Bunions, corns and calluses, and ingrown toenails

What is a Bunion?

A bunion is a deformed big toe that points inwardly, leading to a bump on the outside edge of the foot. It is associated with pain, warmth, swelling, redness and limited joint motion. Factors that may contribute include arthritis, foot structure, abnormal joint motion and pressure, injury and poor fitted shoes. Bunions are 10 times more common in women than in men, which may likely be due to narrow, pointed-toe shoes. A bunion on the little toe is called a bunionette.

What can be done?

Early treatment to stabilize the joint is important. Identifying the cause of the lesion is the most important step. Improper shoe fittings are a common cause. Pads and cushions can be used to relieve pressure and pain, such as bunion sleeves. Insoles may help redistribute the weight and relieve pressure from the affected joint. 

Applying an ice pack wrapped in cloth to the affected area for 10 minutes at a time several times a day, along with pain medications such as over-the-counter Tylenol (acetaminophen), Advil (ibuprofen) or Aleve (naproxen) can help with swelling and pain. If the pain doesn’t improve or it worsens, prescription corticosteroid injections may be helpful. Sometimes surgery may be needed to correct the problem. 

What is a corn and a callus?

Corns and calluses result from friction and pressure from the skin rubbing against bony areas of the foot leading to thick, tough layers of skin. They can be seen in most age groups. 

Corns are often found on or between the toes. Often pea sized or slightly larger, the base of the corn can be seen on the skin surface with its top pointing inward, causing discomfort, tenderness and pain. 

They are categorized as hard or soft based on their appearance and location. Hard corns are often yellowish and are found on the tops of the toes, side of the 5th toe and on the soles of the feet. Sometimes confused with plantar warts, warts often have pinpoint bleeding when the top layer of skin is removed, and ridges of the skin pass through a corn whereas they pass around a plantar wart. Soft corns are hard corns that have absorbed moisture from sweat. They are whiter and softer in appearance and are often found between the toes, particularly between the 4th and 5th toe. Although sometimes confused with the fungal infection athlete’s foot, soft corns are often painful, instead of being the characteristically itchy athlete’s foot.

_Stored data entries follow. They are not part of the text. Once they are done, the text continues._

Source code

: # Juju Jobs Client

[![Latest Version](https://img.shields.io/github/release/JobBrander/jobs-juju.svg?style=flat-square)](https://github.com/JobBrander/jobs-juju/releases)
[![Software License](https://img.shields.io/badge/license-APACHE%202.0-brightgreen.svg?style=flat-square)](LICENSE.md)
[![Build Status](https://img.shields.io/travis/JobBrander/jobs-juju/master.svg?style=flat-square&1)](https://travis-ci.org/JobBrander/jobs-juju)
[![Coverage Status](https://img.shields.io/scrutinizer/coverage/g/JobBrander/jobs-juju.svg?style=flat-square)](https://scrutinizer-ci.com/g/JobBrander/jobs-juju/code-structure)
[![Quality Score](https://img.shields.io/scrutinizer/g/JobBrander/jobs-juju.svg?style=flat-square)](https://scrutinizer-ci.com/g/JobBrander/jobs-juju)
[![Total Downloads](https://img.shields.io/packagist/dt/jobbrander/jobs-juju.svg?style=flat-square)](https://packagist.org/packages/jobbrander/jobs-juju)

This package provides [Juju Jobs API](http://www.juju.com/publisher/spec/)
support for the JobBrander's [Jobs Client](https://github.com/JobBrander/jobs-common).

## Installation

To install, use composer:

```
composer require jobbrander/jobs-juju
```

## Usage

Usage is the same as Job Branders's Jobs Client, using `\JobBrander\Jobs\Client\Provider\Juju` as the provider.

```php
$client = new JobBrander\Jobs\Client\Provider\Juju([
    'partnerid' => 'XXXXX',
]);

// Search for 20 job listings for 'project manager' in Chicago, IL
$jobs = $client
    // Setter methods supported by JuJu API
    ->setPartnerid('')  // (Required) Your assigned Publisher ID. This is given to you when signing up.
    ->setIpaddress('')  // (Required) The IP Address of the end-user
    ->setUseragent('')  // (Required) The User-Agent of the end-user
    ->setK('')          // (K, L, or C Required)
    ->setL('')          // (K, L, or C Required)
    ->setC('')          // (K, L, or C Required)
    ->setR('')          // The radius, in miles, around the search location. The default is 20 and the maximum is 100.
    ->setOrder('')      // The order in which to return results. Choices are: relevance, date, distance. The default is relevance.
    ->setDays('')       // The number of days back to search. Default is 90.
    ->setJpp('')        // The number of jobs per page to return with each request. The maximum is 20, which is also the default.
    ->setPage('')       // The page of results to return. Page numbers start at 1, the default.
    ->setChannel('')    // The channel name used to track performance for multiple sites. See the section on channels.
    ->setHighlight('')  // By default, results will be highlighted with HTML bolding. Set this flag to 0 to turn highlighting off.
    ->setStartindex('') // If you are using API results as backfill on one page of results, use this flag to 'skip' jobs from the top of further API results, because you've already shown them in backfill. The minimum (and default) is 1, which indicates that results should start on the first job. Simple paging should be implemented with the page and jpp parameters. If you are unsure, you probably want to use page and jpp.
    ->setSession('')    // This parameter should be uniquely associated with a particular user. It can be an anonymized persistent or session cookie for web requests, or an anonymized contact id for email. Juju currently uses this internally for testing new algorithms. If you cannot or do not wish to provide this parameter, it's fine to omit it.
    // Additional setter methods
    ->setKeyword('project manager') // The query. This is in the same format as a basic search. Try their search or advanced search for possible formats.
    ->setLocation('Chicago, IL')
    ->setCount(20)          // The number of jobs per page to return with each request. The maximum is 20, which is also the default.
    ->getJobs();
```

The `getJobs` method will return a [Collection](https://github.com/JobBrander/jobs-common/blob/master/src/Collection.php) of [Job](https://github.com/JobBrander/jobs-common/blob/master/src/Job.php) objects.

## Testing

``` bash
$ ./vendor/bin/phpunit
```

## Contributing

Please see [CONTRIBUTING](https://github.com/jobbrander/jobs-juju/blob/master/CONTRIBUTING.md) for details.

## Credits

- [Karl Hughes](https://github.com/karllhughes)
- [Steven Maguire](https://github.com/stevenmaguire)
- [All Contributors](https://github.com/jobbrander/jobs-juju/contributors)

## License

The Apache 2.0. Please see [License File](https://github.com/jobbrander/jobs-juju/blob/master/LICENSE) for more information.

Calluses are similar to corns, but they occur when force is exerted over a larger area. They are often found on the soles of the feet (such as the heel or the ball of the foot) and sometimes on the hands. Unlike corns, they tend to have an even thickness. Calluses are generally symptom-free but there may be a mild burning sensation and pain. Causes include improper footwear, the method of walking, foot structure and too much weight placed on the area. 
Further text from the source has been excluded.